When I was about five years old and discouraged about some relationship with another child, I asked my parents how to make a friend. My parents were both young, in their twenties, but on this subject they were wise beyond their years.
“To make a friend, be a friend.”
Did my mother say it, or my father?
I can’t remember, but I do remember trying to puzzle out what those words meant.
How do I be a friend? How does a person “be”?
My first take on this advice was simply to “be nice” to someone I wanted to play with. Say “hi” and smile.
Often, this worked out well.
But in school it didn’t take long to discover that some kids didn’t respond. A few were even dismissive. They were the popular ones who had “fans” they enjoyed favoring or disfavoring. I began to recognize that school had a pecking order, and while I was not at the bottom, I would likely never make it to the top. I wrote about this dawning awareness in my childhood memoir.

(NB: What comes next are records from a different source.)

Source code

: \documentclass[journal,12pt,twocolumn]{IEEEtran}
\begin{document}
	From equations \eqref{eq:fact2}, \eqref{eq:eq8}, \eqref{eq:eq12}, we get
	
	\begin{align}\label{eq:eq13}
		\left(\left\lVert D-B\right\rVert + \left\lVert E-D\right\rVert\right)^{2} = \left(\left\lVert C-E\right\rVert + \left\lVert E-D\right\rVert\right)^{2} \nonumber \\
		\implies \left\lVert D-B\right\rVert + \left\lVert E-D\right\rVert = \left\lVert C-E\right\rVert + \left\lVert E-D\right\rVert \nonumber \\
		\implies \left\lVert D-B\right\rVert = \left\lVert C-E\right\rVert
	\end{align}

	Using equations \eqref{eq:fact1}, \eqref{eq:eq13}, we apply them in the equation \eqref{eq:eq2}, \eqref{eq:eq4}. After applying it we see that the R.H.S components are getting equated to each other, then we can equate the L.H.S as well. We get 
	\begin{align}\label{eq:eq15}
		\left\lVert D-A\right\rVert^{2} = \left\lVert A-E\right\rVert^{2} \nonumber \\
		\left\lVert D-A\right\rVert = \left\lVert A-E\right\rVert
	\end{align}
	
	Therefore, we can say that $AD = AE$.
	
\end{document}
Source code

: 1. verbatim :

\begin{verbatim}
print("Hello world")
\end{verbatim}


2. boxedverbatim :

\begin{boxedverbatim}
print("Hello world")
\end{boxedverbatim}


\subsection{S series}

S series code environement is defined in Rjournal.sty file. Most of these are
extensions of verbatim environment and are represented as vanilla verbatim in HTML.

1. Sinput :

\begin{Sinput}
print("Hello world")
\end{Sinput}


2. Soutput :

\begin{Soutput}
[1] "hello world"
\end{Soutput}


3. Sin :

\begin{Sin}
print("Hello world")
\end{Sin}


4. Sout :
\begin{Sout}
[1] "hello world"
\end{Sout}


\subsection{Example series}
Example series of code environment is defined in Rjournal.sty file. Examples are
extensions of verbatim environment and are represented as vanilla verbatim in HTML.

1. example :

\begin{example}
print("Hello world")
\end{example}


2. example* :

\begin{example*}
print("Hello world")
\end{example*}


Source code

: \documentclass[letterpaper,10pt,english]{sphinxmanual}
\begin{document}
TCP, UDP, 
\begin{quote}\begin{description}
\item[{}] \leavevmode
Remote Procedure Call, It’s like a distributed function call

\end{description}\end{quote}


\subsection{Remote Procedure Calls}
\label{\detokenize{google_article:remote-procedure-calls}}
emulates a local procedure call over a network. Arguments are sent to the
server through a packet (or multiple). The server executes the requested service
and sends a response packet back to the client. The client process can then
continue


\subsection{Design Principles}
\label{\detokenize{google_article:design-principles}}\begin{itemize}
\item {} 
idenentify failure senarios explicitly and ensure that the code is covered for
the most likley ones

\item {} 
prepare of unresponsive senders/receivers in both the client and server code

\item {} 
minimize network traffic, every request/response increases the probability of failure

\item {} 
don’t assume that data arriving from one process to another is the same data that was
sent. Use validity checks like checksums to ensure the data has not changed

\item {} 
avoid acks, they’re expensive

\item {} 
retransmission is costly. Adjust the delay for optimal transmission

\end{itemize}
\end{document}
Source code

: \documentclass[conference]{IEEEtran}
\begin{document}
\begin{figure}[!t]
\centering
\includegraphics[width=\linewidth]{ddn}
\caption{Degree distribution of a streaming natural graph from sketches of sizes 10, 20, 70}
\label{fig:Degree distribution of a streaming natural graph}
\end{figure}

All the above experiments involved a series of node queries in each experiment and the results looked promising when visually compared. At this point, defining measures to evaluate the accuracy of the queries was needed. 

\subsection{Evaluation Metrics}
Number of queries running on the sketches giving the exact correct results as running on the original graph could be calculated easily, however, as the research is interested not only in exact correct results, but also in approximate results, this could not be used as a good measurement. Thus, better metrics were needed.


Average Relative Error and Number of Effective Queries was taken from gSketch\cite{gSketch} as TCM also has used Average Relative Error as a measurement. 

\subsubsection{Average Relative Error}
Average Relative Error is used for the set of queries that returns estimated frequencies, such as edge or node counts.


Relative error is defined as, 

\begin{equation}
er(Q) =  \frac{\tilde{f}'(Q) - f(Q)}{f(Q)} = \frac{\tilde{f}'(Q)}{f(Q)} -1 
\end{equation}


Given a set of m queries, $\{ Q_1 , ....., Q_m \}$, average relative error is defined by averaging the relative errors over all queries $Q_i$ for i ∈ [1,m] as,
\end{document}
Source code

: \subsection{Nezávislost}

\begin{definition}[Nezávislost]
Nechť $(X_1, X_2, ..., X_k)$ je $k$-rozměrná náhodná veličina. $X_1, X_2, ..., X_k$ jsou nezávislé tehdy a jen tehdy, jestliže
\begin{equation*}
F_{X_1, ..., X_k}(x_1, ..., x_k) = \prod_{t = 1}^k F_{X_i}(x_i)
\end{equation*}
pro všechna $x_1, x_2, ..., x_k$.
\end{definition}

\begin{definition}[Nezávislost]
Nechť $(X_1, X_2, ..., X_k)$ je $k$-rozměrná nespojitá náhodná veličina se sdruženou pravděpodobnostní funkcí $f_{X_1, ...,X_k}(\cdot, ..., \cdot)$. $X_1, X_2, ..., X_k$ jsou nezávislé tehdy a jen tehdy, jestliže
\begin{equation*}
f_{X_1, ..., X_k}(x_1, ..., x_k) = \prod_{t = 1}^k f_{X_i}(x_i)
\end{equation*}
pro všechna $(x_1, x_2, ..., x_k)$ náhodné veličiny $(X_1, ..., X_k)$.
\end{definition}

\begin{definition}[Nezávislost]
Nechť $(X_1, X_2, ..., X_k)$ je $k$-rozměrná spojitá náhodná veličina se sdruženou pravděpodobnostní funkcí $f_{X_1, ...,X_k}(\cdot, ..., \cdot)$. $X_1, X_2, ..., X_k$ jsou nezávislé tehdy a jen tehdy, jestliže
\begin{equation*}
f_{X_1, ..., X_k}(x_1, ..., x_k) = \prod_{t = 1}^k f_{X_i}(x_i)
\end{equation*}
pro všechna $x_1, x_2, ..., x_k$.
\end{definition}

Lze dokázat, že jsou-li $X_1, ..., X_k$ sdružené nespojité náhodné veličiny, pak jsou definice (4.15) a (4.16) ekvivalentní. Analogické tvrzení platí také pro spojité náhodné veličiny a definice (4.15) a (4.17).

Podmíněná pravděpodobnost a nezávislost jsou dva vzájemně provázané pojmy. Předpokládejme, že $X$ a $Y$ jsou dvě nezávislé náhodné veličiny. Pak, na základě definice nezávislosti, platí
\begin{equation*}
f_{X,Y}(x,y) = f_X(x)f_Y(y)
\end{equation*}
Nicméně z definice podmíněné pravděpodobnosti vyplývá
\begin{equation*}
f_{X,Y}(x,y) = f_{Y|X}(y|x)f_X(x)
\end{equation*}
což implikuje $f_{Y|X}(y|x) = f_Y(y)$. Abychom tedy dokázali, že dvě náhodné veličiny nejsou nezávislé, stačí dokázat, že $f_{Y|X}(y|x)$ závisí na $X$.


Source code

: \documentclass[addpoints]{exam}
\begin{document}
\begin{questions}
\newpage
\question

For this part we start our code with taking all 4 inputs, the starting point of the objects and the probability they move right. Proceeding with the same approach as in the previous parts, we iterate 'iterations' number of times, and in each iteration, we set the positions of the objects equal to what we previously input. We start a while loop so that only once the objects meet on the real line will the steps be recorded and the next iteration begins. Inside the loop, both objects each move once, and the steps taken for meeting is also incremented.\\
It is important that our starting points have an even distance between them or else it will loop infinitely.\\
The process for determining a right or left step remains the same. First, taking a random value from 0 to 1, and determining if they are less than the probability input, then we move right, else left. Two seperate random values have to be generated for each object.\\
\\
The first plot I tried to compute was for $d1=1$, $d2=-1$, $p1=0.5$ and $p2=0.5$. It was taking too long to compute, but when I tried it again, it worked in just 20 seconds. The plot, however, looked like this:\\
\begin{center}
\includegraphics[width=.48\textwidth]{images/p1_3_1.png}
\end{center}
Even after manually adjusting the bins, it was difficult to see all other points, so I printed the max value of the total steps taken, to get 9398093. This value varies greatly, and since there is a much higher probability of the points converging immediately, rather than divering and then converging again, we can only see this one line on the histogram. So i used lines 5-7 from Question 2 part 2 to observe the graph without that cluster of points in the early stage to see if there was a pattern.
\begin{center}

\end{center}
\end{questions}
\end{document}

I recently read an article in The Atlantic that convinced me that children today may have even more trouble adjusting to the social side of school than I did — and the the social side is absolutely crucial to the academic side. In “The Real Reason Kids Don’t Like School,” columnist Arthur Brooks says,
Having spent so much of my life on college campuses, I can attest that the need for a best friend does not end after high school. And having just moved to a new community, I feel just a little of the social anxiety that comes from unfamiliarity and uncertainty. “What has changed? Will my old friends still want to hang out with me. Will I be able to make new friends? That question has been answered due to the quality of people in our new environment. We are so lucky that we found a house that shares a wall with these two people.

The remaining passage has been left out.